Escrevi sobre Boca de Siri (Pitaya/Harper Collins Brasil), obra de Paulo Moreira, para o anúncio das obras vencedoras do Prêmio Grampo 2026 de Grandes HQs. O título ficou em segundo lugar na premiação, atrás de Algumas de sua verdades ainda moram em mim (Conrad), de Alexandre S. Lourenço, e à frente de Dormindo entre Cadáveres (Comix Zone), obra de Luís Moreira Gonçalves e Felipe Parucci. Você confere o resultado completo do Grampo 2026 clicando aqui e as 20 listas individuais do júri clicando aqui. A seguir, o meu texto sobre Boca de Siri:
Paulo Moreira e o realismo mágico (e cômico) de Boca de Siri
Já escrevi sobre a minha percepção do trabalho de Paulo Moreira como o grande elo entre a tradicional cena brasileira de humor gráfico e o recente neorrealismo brasileiro em quadrinhos de Marcelo D’Salete e Marcello Quintanilha. Seu Bom Dia, Socorro, lançado em 2022 e segundo colocado no Prêmio Grampo de 2023, investia nos disparates da vida cotidiana com humor, mas alguns momentos fantásticos apontavam para um rumo ainda mais singular na história das HQs nacionais. Boca de Siri segue essa trajetória em direção ao realismo mágico e cômico.
Muito do apelo fantástico de Boca de Siri está exatamente na capacidade de seu autor em retratar a realidade.

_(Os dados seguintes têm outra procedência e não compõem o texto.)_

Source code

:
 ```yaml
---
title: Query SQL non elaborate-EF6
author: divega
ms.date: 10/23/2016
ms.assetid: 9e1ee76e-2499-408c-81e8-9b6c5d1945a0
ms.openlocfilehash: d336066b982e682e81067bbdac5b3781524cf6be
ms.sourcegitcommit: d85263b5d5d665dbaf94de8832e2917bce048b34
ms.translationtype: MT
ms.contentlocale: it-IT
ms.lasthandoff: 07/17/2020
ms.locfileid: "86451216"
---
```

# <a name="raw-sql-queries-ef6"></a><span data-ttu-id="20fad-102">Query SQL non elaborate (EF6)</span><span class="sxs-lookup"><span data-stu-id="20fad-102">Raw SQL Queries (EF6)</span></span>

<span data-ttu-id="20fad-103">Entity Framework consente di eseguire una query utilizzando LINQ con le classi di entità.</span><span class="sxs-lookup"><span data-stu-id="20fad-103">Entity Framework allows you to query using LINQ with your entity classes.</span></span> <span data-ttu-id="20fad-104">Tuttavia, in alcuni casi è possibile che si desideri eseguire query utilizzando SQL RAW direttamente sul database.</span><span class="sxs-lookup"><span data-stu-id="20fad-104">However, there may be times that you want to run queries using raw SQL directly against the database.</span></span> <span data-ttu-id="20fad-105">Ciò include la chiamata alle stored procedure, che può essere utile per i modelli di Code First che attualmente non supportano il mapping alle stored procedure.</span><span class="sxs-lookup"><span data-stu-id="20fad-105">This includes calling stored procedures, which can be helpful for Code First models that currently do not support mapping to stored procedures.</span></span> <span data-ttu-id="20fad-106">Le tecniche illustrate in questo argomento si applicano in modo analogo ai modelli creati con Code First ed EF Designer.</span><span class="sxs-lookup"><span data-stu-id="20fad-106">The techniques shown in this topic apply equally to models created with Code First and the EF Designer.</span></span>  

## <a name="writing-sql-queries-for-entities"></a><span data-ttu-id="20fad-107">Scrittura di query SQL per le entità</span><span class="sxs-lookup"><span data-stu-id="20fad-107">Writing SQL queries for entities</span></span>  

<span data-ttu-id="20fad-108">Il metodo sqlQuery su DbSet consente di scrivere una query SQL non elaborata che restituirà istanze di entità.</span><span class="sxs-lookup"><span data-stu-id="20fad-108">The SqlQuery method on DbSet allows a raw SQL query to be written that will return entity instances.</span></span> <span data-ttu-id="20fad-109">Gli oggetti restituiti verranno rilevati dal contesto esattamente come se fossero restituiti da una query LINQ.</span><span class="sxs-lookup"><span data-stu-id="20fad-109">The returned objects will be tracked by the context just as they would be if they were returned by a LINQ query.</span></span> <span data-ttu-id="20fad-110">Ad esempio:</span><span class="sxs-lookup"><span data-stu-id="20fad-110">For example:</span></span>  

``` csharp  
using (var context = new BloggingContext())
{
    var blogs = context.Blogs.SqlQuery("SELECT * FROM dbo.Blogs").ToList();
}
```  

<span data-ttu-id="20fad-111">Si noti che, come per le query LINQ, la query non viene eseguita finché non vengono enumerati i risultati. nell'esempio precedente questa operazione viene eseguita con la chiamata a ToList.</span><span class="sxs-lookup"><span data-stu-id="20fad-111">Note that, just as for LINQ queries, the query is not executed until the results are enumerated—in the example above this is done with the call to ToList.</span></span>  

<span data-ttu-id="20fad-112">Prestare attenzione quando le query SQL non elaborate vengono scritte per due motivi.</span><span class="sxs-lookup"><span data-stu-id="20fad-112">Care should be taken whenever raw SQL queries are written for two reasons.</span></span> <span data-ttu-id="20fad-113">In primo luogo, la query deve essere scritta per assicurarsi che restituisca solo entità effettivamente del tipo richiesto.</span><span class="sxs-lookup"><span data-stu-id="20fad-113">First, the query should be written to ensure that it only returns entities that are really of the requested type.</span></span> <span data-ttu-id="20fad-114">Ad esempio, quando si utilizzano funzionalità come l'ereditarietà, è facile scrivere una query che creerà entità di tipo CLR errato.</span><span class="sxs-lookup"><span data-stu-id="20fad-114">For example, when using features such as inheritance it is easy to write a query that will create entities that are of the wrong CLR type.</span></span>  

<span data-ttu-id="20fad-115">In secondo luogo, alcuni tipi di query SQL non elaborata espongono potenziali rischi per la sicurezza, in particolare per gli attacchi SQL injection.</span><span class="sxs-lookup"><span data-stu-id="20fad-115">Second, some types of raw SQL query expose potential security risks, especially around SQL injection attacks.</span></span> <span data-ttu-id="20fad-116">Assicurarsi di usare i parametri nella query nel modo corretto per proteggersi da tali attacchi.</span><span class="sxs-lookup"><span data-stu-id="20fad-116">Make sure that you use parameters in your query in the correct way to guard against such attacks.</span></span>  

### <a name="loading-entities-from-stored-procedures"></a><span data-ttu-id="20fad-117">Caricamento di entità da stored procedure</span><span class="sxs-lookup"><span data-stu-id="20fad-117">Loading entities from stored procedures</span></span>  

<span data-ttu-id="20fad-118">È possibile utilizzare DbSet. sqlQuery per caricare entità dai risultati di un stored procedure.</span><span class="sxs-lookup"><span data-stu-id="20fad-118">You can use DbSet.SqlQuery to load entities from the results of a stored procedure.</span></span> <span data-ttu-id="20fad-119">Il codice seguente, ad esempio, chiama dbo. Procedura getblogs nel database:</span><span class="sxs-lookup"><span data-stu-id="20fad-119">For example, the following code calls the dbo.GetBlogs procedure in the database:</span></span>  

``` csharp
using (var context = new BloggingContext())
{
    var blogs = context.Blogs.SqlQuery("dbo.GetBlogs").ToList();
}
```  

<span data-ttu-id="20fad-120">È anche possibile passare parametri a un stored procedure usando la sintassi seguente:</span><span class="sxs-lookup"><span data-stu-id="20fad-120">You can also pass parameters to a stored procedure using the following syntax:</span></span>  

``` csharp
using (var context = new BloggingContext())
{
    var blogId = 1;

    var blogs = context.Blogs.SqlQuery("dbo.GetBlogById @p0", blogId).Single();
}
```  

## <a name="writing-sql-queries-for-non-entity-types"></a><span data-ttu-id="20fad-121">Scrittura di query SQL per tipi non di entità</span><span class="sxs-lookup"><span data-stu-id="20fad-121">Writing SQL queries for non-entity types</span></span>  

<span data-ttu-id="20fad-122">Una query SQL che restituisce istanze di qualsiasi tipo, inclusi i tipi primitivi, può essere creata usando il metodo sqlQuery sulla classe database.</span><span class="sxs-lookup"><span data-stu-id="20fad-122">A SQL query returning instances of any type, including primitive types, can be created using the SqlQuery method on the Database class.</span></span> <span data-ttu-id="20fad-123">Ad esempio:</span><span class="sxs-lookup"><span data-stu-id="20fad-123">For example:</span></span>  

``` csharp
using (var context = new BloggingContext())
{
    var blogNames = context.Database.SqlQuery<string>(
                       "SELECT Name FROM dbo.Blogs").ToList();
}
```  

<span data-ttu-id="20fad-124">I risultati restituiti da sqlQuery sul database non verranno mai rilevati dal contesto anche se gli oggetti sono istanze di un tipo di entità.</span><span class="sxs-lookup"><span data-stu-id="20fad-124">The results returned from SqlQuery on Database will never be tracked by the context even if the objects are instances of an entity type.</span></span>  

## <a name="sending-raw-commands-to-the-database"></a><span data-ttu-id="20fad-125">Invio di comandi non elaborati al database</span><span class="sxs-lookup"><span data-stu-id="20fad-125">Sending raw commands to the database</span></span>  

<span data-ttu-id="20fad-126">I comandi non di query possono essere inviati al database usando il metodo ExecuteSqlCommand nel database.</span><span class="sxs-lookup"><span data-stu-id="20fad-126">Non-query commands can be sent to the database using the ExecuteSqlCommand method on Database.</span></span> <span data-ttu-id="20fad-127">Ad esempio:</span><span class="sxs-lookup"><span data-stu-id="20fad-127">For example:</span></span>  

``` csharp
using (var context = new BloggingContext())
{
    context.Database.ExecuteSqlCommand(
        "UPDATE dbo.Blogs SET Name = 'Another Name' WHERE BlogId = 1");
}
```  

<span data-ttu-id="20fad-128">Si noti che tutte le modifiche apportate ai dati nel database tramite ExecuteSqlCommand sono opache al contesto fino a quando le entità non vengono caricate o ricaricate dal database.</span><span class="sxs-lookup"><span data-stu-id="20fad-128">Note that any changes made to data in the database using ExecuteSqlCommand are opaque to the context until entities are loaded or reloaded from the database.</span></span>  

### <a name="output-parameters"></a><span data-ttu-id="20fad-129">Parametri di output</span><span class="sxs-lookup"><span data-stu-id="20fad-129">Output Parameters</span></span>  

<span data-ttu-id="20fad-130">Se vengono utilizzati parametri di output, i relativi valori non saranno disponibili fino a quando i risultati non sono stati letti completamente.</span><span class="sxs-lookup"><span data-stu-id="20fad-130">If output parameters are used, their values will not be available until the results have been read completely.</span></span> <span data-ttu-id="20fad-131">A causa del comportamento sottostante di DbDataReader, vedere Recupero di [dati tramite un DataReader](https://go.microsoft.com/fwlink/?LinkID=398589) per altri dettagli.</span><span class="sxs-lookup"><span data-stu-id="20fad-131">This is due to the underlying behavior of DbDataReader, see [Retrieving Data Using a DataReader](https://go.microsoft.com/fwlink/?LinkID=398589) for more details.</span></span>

A oralidade dos personagens, a representação urbana da HQ e as questões sociais apresentadas por Paulo Moreira reforçam a ambientação verossímil da obra. O traço caricato é um adendo ao humor.

Já a trama é centrada na chegada do caranguejo gigante Guaiamum em João Pessoa e seu embate com o Robô Parahybatron (pilotado por um recifense e patrocinado por uma empresa de apostas), um conflito gerado pelos planos da prefeitura para o alargamento da orla da praia. O leitor acompanha a luta sob a perspectiva de Ygo, Vitória e Duda. O trio é meio que um equivalente nacional (e mais espertos) de Elliot e seus amigos em E.T. O Extraterrestre, de Steven Spielberg.
Aguardo ansiosamente cada nova tira de Paulo Moreira no Instagram. Sua série mais recente, Robison o bebê de chifres, é das minhas leituras preferidas no momento e candidata potencial a muitas listas no de melhores HQs de 2026. Assim como em Bom Dia, Socorro, Boca de Siri apresenta os domínios do autor para a construção de uma história longa.
Paulo Moreira não é de investidas narrativas mirabolantes. Em Boca de Siri ele conta, muito bem, uma história envolvente com início, meio e fim sólidos; com personagens grandiosos e carismáticos; e desenhos dignos dos melhores momentos do Cartoon Network. É uma mistura maluca de Círculo de Fogo, do Guillermo del Toro, com Love and Rockets, dos irmãos Hernandez. É coisa para caramba. É legal demais. É uma grande HQ.